Actually, it’s worse than that. These days it’s just as likely that as a front-end developer you will be working on a vast sea of your own legacy CSS… written only three months ago. The thing with CSS is that most of it is legacy as soon as it’s written. This is not a criticism of people writing CSS, I’ve seen people with good ideas put a lot of thought into the best way to maintain CSS with good results. I just don’t think CSS is really helping those people solve their problems.

Let’s say that you decide to write new CSS to replace somelegacy code. What’s the usual approach?

Start with a blank file, insert standard browser reset code and off you go.

I can’t think of another coding discipline where even proficient, thoughtful coders achieve so little reuse from project to project.

Now, in the time since I last wrote any large amount of CSS that somebody else has had to work on, I’ve seen a lot of promises about the latest trend in writing or organising CSS. Indent it this way, indent it that way.
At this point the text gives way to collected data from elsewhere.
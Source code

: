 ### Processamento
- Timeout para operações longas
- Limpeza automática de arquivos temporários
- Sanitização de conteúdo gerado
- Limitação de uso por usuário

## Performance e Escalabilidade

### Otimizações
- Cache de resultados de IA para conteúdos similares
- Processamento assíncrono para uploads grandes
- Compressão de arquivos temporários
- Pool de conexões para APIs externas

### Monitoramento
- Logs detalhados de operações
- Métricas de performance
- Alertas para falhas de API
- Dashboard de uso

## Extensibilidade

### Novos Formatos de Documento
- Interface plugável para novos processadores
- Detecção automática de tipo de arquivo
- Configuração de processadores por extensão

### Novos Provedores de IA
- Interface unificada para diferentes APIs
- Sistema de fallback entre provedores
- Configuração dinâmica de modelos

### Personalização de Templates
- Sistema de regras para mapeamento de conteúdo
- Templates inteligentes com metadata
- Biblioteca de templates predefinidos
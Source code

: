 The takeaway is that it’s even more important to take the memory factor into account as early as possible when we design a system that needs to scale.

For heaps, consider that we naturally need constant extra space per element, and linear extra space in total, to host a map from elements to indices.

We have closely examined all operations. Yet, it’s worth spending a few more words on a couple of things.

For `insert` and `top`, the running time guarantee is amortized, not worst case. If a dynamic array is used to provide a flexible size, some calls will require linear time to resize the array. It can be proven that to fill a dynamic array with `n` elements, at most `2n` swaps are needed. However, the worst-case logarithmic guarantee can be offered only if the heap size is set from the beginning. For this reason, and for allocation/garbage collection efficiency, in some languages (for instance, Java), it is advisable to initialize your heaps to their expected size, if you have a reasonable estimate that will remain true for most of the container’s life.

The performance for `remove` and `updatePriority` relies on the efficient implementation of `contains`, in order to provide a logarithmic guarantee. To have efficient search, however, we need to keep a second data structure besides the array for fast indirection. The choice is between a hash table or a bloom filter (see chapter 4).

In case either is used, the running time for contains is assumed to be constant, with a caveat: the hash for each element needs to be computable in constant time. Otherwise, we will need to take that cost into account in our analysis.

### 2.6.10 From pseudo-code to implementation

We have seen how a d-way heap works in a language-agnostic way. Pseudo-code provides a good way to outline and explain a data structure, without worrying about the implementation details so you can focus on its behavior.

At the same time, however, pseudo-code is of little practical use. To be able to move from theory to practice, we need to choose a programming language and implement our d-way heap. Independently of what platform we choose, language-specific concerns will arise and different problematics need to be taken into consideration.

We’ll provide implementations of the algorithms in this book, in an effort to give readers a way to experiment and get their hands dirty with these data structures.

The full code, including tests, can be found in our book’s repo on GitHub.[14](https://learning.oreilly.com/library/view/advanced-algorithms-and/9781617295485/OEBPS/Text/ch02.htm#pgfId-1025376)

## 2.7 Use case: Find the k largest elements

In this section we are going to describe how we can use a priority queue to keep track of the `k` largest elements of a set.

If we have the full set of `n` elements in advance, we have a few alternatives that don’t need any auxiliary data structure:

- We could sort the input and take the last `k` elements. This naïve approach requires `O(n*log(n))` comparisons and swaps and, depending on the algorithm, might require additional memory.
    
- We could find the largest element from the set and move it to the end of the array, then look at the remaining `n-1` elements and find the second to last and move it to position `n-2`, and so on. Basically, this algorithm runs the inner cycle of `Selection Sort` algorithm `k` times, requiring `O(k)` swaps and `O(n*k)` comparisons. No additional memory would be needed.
Put these comments in. Group by specicifity. Group by function. Break it down this way. Break it down that way. Make it Object Oriented!

Yup… I heard that news about using component based architecture for CSS. Component based architecture makes a lot of sense. I still bet the next time you work on a completely new project you start with an empty file and CSS every single line from go to woe without reusing more than half a dozen classes from the last project you worked on.

It’d be nice if a component based approach actually resulted in front-end developers being able to compose a new site from an existing set of components. It’d be nice if there was, I dunno, meta-CSS.

Unfortunately, I can’t see that happening. Instead, it seems that some front-end developers love writing CSS selectors so much that the only thing they wish to change about that particular 4GL is the lack of variable spaghetti to add to their CSS minestone. I don’t think variables would help.

It looks like developers love those selectors so much that they’ve transported them and the development technique wholesale to other places such as JavaScript where instead of ever writing an abstraction or component themselves they start with a blank file, a selector engine and… well, you know… potato programming all the way. It looks like that because it is like that. The reason? CSS encourages it.

Just like SQL… Just like XML. CSS - and the attached mindset - seems to be one of those things that’s frequently over-applied and relied on too heavily in places where it either doesn’t belong at all or should only be a small component. There’s nothing wrong with supporting XML in a programming language but there’s definitely something wrong when XML becomes the programming language. Similarly, there’s nothing wrong with supporting CSS selectors in Javascript but there’s definitely something wrong when CSS selectors become the programming language.

Some may disagree, but I think that as a developer, I shouldn’t be trying to make everything else look like what I’m familiar with… instead I should be trying to make what I’m familiar with better. I think CSS could be better and I don’t think much more ground can be gained whilst the language remains as it is.